- Theatrical release poster
- Directed by: John Schlesinger
- Written by: Ruth Prawer Jhabvala; John Schlesinger;
- Based on: Madame Sousatzka by Bernice Rubens
- Produced by: Robin Dalton
- Starring: Shirley MacLaine; Peggy Ashcroft; Shabana Azmi; Twiggy; Leigh Lawson; Geoffrey Bayldon; Navin Chowdhry;
- Cinematography: Nat Crosby
- Edited by: Peter Honess
- Music by: Gerald Gouriet
- Production company: Cineplex Odeon Films
- Distributed by: Universal Pictures
- Release date: 14 October 1988;
- Running time: 122 minutes
- Countries: United Kingdom Canada
- Language: English
- Budget: $5 million
- Box office: $3.5 million

= Madame Sousatzka =

1988 film by John Schlesinger

Madame Sousatzka is a 1988 drama film directed by John Schlesinger and starring Shirley MacLaine, with a screenplay by Ruth Prawer Jhabvala. It is based upon the 1962 novel of the same name by Bernice Rubens.
==Plot==
Indian immigrant Sushila Sen lives in London with her son Manek, who is musically gifted. She supports them both as a caterer of Indian food, while Manek studies the piano with Madame Sousatzka, who is a Russian-American immigrant. Madame Sousatzka, while highly talented, never succeeded as a pianist and thus lives through her students, particularly talented ones such as Manek. Manek is soon forced to choose between Madame Sousatzka and his mother, who both compete for his attention.

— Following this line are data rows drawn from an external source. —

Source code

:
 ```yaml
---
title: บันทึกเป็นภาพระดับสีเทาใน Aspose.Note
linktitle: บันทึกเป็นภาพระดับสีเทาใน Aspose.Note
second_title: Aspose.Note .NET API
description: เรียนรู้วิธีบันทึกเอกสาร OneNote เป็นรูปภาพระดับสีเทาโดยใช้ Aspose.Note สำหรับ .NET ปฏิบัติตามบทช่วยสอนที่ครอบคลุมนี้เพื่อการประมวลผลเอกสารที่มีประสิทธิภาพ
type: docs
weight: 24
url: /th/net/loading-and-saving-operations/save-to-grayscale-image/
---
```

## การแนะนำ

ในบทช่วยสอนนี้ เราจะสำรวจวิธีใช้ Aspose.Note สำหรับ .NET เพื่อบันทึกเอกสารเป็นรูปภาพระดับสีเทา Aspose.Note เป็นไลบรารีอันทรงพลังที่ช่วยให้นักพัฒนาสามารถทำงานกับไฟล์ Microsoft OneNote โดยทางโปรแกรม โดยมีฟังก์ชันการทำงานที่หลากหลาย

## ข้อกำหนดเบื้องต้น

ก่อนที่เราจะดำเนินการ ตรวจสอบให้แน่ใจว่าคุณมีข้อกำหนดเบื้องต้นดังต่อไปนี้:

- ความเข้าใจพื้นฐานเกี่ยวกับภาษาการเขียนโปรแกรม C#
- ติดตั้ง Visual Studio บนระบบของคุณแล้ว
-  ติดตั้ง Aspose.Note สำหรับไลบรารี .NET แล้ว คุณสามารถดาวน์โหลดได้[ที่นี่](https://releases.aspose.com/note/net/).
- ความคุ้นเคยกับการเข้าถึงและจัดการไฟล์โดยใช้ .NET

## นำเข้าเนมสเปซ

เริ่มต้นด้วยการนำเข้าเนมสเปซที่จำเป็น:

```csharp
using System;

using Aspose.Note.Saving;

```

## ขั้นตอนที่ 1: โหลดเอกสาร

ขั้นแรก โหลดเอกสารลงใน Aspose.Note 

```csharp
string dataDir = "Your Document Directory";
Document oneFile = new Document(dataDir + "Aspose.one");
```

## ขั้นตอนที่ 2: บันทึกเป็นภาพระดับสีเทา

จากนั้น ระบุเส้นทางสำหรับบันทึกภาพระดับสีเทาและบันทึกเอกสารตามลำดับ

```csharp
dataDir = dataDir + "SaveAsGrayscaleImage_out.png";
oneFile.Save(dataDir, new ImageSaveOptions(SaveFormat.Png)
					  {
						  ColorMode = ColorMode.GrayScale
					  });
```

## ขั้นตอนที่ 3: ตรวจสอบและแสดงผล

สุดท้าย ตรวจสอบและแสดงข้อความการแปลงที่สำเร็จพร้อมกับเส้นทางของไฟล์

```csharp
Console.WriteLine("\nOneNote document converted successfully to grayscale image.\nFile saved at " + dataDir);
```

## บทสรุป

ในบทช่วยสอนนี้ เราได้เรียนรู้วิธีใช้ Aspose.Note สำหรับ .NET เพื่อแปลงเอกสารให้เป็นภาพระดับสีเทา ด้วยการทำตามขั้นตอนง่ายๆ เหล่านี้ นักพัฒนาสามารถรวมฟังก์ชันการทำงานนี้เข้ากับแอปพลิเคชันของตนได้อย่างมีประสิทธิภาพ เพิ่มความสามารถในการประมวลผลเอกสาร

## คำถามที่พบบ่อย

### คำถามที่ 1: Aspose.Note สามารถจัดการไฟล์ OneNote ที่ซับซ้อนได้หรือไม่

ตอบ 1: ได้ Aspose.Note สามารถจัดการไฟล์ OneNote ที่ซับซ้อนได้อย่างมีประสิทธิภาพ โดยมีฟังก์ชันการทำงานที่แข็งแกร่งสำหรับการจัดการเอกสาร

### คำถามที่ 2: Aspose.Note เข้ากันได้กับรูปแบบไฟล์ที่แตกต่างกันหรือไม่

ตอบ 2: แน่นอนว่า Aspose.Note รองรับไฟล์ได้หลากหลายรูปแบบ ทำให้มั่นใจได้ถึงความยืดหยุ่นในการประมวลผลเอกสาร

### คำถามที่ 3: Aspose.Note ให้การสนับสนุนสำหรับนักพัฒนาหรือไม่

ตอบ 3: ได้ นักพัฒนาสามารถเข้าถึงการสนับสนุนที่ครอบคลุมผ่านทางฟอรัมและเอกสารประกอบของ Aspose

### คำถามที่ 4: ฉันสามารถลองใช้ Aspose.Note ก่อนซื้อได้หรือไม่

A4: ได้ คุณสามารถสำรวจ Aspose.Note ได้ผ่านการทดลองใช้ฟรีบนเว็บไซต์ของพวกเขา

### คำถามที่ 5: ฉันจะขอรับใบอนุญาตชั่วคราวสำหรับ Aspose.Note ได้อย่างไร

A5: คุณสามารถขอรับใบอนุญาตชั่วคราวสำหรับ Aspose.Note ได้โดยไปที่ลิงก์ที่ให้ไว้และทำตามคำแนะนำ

The Russian pianist and teacher Madame Maria Levinskaya (died 1960) inspired the character of Madame Sousatzka. The plot is based on the experiences of Harold Rubens, a child prodigy pianist who began lessons with Levinskaya from the age of seven (in 1925) and became her star pupil.

==Cast==
- Shirley MacLaine as Madame Sousatzka
- Navin Chowdhry as Manek
- Shabana Azmi as Sushila
- Peggy Ashcroft as Lady Emily
- Robert Rietty as Leo Milev
- Twiggy as Jenny
- Leigh Lawson as Ronnie
- Lee Montague as Vincent Pick
==Production==
Literary agent Robin Dalton took 18 years to get the film made. Vanessa Redgrave was originally scheduled to be the lead before MacLaine joined the production.
==Accolades==

| Award | Category | Recipient(s) | Result |
| British Academy Film Awards | Best Actress in a Supporting Role | Peggy Ashcroft | Nominated |
| David di Donatello Awards | Best Foreign Actress | Shirley MacLaine | Nominated |
| Golden Globe Awards | Best Actress in a Motion Picture – Drama | Won |
| Best Original Score – Motion Picture | Gerald Gouriet | Nominated |
| Retirement Research Foundation Awards | Television and Theatrical Film Fiction | Robin Dalton | Nominated |
| USC Scripter Awards |  | Ruth Prawer Jhabvala (screenwriter); Bernice Rubens (author) | Nominated |
| Venice Film Festival | Golden Lion | John Schlesinger | Nominated |
| Best Actress | Shirley MacLaine | Won |

==Home media==
The film was released in U.S. theaters on 14 October 1988. Some time after its theatrical run, the movie was released on videocassette by MCA Home Video in 1989. The movie was released on DVD in the U.S. by Universal Studios Home Entertainment under their Vault Series banner on 28 August 2014.

A region 2 DVD was released by Network in 2007 (catalogue nr. 7952723). The extras are a trailer and some production stills.